Diners enjoy lunch on Tuesday at the new Poké Munch restaurant in Edwardsville.

This is the counter at the new Poké Munch restaurant in Edwardsville, located at at 1063 Illinois Route 157, Suite 12, in the University Pointe 1 Shopping Center.

This is the menu at the new Poké Munch restaurant in Edwardsville.

A mural at the new Poké Munch in Edwardsville was hand painted by a longtime customer at the restaurant’s Creve Coeur location. It depicts a Maui’s Fury, the most popular poké bowl at Poké Munch.

Diners enjoy lunch on Tuesday at the new Poké Munch restaurant in Edwardsville.

It took a little longer than expected for Poké Munch to open its new restaurant in Edwardsville, but it was worth the wait.

The Hawaiian restaurant opened on Monday, July 18 at 1063 Illinois Route 157, Suite 12, in the University Pointe 1 Shopping Center. It is the second location for Poké Munch, which has a popular St. Louis County restaurant in Creve Coeur.

Brothers Ausaja Kazmi and Mustafa Kazmi, who worked at the Creve Coeur location, are co-owners of the Edwardsville restaurant. Justino Garcia has stepped into a new role as the head chef after being junior chef at Creve Coeur.

The Edwardsville location, which was supposed to open sometime in June, will be open from 11 a.m. to 6 p.m. Monday through Saturday.

“We had a soft opening on Saturday (July 16) with friends and family, with some random people coming in as well, but Monday was our first actual day open,” Ausaja Kazmi said.

“We ran through a lot of challenges in getting ready to open, including furniture, flooring and all sorts of things. But all of the significant issues have been solved and we’re open and running and trying to bring joy to all of our customers.”

A first visit to Poké Munch, at lunchtime on Tuesday, was impressive while ordering one of the restaurant’s signature bowls and a side dish.

I had the Crispy Hei Hei (No. 5 on the menu), which featured sesame chicken tempura served over rice and fresh vegetables. It was tasty and crispy as advertised, with a portion size that didn’t leave me hungry.

“The Crispy Hei Hei has white rice, carrots, cucumbers, cabbage, sweet onion and shiitake mushrooms with PM (Poké Munch) sauce and unagi sauce with garlic on top of the chicken,” Ausaja Kazmi said. “It’s one of our most popular dishes. PM is our house sauce with a mild sriracha mayo and unagi is an eel sauce with sweet soy, kind of like a teriyaki.

“Unagi sauce is good with anything that has a sweet flavor, especially chicken and fish,” Mustafa Kazmi added. “A lot of our customers like unagi with the salmon.
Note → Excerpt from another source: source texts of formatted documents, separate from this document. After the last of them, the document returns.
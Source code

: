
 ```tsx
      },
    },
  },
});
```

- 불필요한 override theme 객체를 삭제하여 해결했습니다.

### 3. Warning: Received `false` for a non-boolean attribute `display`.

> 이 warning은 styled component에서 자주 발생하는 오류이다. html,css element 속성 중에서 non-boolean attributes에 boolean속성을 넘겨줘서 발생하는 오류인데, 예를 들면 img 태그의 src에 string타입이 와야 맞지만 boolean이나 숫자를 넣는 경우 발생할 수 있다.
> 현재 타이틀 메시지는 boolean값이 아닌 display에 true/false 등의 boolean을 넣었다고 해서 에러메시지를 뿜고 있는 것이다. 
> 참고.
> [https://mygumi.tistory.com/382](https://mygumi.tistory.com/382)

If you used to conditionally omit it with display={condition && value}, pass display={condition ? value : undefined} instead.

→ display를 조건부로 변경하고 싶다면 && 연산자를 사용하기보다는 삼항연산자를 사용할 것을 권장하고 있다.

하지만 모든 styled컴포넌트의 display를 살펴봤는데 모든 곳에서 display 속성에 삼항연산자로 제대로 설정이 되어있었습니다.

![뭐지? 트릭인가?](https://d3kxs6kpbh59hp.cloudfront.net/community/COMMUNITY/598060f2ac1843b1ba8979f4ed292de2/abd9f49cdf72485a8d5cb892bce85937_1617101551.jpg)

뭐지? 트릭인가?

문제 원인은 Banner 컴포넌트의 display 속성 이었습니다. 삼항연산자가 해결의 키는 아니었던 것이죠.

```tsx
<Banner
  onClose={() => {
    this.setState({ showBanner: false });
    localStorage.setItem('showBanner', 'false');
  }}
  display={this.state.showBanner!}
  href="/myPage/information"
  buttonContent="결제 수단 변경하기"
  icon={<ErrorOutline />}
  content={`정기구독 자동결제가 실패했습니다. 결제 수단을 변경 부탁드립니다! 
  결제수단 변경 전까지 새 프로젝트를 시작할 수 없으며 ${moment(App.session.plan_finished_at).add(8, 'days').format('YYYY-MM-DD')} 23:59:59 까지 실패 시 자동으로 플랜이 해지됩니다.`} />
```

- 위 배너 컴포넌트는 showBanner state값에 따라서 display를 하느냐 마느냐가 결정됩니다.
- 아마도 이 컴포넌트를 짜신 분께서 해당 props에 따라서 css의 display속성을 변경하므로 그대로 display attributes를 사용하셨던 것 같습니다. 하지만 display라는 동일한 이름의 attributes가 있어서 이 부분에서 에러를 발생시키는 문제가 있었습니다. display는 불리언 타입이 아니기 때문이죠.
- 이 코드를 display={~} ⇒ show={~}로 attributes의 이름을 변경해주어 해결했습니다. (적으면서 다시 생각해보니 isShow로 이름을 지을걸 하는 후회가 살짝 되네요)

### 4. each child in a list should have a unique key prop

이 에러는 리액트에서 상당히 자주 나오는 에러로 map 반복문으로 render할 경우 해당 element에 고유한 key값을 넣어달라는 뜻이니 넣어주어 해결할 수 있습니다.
It’s very labor intensive – the unagi takes about three days to make and it’s our most expensive sauce. We’re probably losing money on it, but people love the sauce, and we like to bring it to the customers.”

As a side dish, I had the shiitake mushroom pot stickers with Aloha sauce. The crispy pot stickers were a pleasant alternative to those usually served at Chinese restaurants.

“The pot stickers have bok choy, mushrooms and other vegetables inside and they’re vegan,” Ausaja said. “We serve them with the Aloha sauce, which is a garlic-infused soy sauce.

“The way I eat the pot stickers is different than everyone else. I’ll bite off the tip of the pot sticker, pour in the sauce and eat it, and it gushes out with flavor.”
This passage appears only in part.